ダビデの従者アビシャイは「今がチャンスです。私がしとめましょう」と、ダビデにささやきます。しかし、ダビデは彼をとめて「殺してはいけない。主が油注がれた方に手をかければ、罰を受けずには済まない」と応えました。そして、ダビデと王の槍と水差しを取って、そこを立ち去ったのでした。
サウルの陣営を離れたダビデは、陣営を見下ろす山の上にまで来ると、夜の静寂を破る大声で呼ばわります。サウルは目を覚まし、またしてもダビデが自分の命を見逃してくれた事実を知ったのでした。
「またしても」というのは、24章でまったく同じような経験をしているからです。「わが子、ダビデよ…わたしが誤っていた。
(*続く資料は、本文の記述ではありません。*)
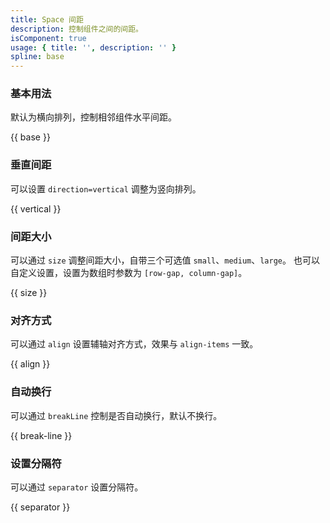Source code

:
 ```yaml
---
title: Space 间距
description: 控制组件之间的间距。
isComponent: true
usage: { title: '', description: '' }
spline: base
---
```


### 基本用法

默认为横向排列，控制相邻组件水平间距。

{{ base }}

### 垂直间距

可以设置 `direction=vertical` 调整为竖向排列。

{{ vertical }}

### 间距大小

可以通过 `size` 调整间距大小，自带三个可选值 `small`、`medium`、`large`。
也可以自定义设置，设置为数组时参数为 `[row-gap, column-gap]`。

{{ size }}

### 对齐方式

可以通过 `align` 设置辅轴对齐方式，效果与 `align-items` 一致。

{{ align }}

### 自动换行

可以通过 `breakLine` 控制是否自动换行，默认不换行。

{{ break-line }}

### 设置分隔符

可以通过 `separator` 设置分隔符。

{{ separator }}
愚かであった」とサウル悔い改めます。
■ 共に生きることができない人もいる
しかし、この時、サウルとダビデが手を取り合うことはありません。ダビデは自分の道を行き、サウルは自分の場所に戻っていきます。そして、これがダビデとサウルが個人的に交わった最後となるのです。
人にはそれぞれ自分の場所と自分の道があります。ダビデは自分に敵対しようとしたサウルに対して最後まで決して戦わず、逆に彼の命を大切にしました。彼を退けるのは、ダビデの成すべき事ではなく、神の御手にあることだったからです。しかし、共に手を取り合う仲にもなれませんでした。
誰に対してであれ、人を裁くことは自分の分を越えたことです。それと同時に、残念なことですが、どうしても手を取り合って生きていくことができない人がいるのも事実なのです。自分で決めつけることは禁物ですが、時にはその事実を受け入れることが必要な時にもあるのではないでしょうか。